Collected data entries
──────────
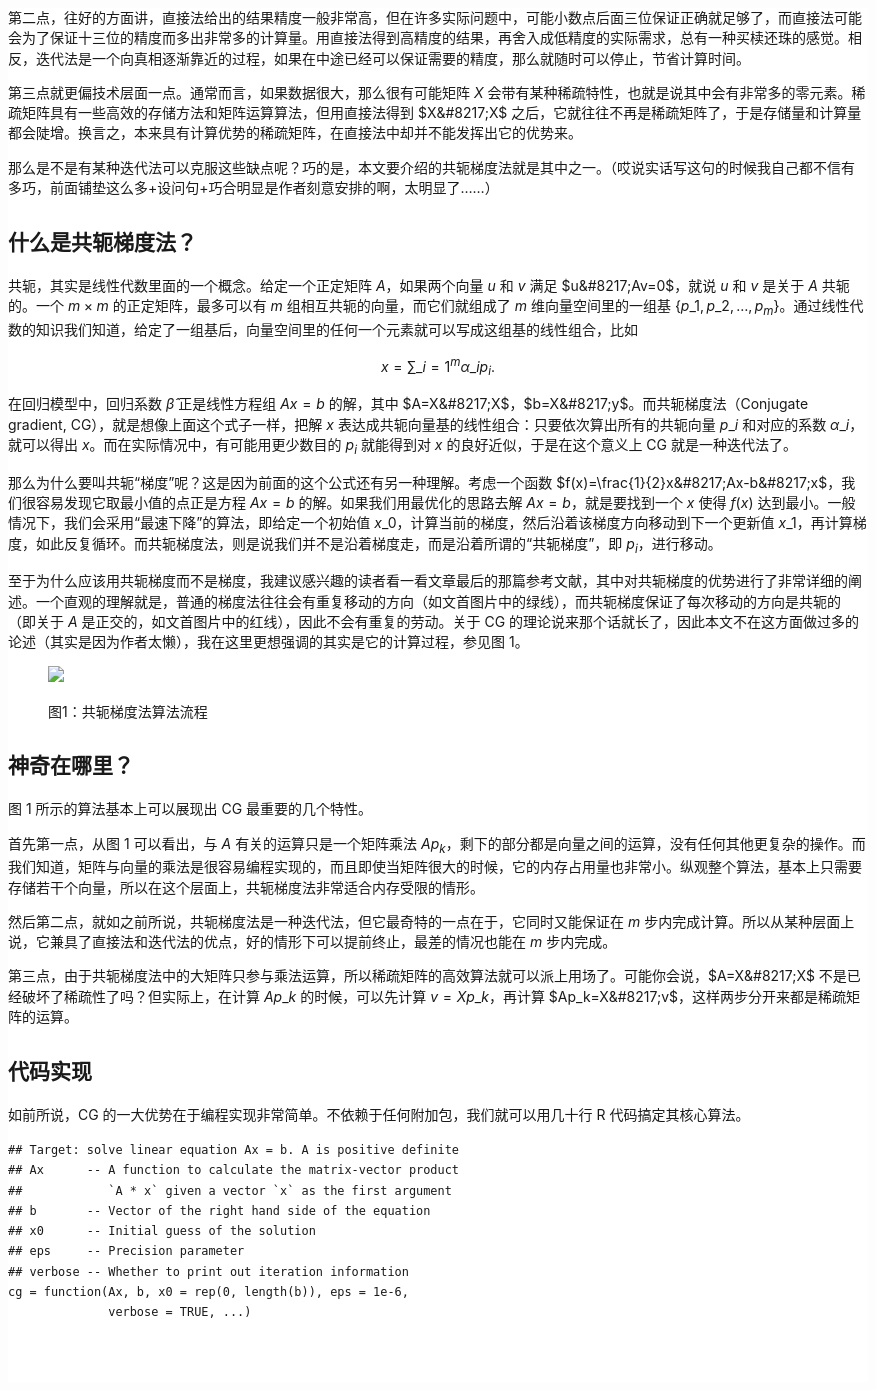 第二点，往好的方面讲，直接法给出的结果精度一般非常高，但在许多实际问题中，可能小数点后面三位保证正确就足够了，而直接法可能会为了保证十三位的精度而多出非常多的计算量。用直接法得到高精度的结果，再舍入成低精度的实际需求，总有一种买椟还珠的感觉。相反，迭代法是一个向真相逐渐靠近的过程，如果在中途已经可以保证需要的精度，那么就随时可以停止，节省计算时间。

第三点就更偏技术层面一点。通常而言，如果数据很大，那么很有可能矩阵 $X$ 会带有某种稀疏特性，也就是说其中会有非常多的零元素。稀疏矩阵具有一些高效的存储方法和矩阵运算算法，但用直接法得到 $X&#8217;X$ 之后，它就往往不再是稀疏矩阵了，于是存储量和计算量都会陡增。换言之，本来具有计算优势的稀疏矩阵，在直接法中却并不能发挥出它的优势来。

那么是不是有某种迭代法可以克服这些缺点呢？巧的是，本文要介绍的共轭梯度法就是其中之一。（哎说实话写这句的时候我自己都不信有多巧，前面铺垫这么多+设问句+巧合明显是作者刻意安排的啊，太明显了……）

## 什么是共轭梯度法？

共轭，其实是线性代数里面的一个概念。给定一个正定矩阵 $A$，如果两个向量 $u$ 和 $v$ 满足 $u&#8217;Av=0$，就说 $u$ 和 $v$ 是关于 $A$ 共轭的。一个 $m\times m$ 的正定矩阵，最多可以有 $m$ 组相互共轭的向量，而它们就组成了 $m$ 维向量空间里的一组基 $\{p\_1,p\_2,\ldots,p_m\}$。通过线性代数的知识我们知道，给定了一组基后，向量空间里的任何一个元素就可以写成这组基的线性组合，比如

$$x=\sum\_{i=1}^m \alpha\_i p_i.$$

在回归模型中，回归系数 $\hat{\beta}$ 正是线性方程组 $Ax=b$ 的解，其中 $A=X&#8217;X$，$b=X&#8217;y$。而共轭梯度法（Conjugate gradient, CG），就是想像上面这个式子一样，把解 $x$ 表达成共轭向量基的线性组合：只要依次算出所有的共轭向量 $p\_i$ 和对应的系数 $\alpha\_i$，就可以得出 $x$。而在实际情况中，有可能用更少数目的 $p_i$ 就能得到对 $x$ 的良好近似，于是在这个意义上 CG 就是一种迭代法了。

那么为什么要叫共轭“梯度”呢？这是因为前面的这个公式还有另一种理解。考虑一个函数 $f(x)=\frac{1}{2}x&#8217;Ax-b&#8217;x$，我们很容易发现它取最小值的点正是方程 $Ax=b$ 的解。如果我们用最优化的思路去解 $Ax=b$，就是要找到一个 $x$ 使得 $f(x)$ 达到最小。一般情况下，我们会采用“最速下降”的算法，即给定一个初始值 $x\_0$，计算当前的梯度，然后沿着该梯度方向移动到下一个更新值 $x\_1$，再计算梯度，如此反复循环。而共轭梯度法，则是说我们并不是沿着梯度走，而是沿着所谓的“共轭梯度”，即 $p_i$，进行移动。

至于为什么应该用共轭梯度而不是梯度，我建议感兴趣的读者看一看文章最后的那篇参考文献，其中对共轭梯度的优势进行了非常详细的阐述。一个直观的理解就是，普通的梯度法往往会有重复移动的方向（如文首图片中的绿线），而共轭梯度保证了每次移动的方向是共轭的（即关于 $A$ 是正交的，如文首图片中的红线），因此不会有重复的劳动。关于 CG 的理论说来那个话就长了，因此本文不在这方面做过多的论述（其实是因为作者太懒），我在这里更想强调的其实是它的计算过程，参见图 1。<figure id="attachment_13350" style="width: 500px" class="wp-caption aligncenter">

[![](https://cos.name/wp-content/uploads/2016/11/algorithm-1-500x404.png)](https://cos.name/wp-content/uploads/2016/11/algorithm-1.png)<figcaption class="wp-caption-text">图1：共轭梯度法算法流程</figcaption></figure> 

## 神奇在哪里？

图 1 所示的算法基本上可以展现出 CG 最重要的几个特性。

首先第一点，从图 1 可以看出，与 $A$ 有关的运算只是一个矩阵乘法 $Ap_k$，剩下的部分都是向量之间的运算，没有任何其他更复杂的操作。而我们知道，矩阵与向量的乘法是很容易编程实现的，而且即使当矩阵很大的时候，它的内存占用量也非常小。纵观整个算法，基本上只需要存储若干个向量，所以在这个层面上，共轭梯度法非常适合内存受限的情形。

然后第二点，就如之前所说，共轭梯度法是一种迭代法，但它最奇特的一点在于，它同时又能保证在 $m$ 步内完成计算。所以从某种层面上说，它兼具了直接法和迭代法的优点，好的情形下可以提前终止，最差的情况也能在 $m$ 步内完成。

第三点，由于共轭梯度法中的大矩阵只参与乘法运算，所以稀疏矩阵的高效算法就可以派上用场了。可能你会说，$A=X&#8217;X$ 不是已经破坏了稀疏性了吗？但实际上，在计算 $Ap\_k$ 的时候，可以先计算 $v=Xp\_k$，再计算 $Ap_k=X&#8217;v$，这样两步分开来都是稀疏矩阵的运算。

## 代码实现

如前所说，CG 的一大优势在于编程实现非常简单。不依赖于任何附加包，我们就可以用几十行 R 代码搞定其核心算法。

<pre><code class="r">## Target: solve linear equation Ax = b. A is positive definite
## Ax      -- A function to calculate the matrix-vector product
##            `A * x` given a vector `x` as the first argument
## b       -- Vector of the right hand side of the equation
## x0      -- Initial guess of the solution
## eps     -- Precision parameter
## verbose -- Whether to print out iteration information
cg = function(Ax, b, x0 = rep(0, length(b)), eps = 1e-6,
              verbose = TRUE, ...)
──────────
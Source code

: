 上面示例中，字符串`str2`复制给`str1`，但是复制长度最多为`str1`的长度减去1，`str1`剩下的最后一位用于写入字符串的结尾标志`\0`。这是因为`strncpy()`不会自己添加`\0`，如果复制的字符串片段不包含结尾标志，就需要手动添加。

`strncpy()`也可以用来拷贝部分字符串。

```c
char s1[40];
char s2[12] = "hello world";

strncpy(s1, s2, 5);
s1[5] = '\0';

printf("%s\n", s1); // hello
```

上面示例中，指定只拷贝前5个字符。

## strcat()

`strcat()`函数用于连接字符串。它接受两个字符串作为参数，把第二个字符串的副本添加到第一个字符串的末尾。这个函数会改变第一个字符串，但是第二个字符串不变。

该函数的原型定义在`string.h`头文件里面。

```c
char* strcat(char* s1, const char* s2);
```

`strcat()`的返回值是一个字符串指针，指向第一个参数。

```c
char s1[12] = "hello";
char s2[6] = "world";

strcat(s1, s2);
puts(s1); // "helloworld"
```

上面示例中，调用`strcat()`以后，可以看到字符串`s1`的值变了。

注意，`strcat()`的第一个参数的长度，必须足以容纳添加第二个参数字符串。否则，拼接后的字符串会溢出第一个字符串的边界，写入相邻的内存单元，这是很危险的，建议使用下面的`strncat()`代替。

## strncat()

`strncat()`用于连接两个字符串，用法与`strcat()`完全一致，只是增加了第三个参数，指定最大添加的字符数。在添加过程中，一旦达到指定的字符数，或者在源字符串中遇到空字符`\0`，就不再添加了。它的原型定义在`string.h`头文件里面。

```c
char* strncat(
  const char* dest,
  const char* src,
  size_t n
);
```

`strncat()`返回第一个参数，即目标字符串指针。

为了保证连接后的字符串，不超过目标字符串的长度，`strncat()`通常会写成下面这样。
──────────
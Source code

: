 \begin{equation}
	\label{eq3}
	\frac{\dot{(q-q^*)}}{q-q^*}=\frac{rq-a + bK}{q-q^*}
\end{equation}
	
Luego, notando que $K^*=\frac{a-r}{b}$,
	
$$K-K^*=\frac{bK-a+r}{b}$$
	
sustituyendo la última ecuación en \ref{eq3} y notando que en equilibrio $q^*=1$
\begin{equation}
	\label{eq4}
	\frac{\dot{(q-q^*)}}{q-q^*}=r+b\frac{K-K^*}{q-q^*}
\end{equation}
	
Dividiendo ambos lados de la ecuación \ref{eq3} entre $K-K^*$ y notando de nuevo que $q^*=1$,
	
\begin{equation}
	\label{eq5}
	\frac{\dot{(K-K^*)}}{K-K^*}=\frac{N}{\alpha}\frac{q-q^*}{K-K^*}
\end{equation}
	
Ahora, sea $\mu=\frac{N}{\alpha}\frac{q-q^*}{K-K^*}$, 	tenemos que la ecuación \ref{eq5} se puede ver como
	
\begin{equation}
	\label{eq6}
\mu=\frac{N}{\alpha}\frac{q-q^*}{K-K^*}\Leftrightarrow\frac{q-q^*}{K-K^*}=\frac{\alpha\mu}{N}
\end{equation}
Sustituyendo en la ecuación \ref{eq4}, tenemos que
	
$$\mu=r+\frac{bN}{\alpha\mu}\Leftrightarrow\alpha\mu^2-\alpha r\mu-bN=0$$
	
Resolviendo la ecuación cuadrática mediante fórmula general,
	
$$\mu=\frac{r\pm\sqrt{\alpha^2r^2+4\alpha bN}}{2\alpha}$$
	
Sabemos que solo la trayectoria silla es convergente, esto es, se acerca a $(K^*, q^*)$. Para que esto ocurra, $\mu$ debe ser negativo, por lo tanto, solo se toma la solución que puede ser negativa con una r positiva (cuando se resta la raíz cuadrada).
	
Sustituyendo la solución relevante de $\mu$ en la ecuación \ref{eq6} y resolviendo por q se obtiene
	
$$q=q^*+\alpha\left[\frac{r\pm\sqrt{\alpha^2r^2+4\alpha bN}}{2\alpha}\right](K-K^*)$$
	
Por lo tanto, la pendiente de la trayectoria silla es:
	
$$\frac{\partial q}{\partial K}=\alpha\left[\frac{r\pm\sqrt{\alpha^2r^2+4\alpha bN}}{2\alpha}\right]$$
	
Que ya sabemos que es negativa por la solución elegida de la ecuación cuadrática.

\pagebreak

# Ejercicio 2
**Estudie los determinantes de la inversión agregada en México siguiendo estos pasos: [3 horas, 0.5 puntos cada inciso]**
──────────
There is a run of lines above from the one with "## b       -- Vector" to the one with "verbose = TRUE, ...)"; print exactly that run, both ends included, and nothing else.

### Your solution:
## b       -- Vector of the right hand side of the equation
## x0      -- Initial guess of the solution
## eps     -- Precision parameter
## verbose -- Whether to print out iteration information
cg = function(Ax, b, x0 = rep(0, length(b)), eps = 1e-6,
              verbose = TRUE, ...)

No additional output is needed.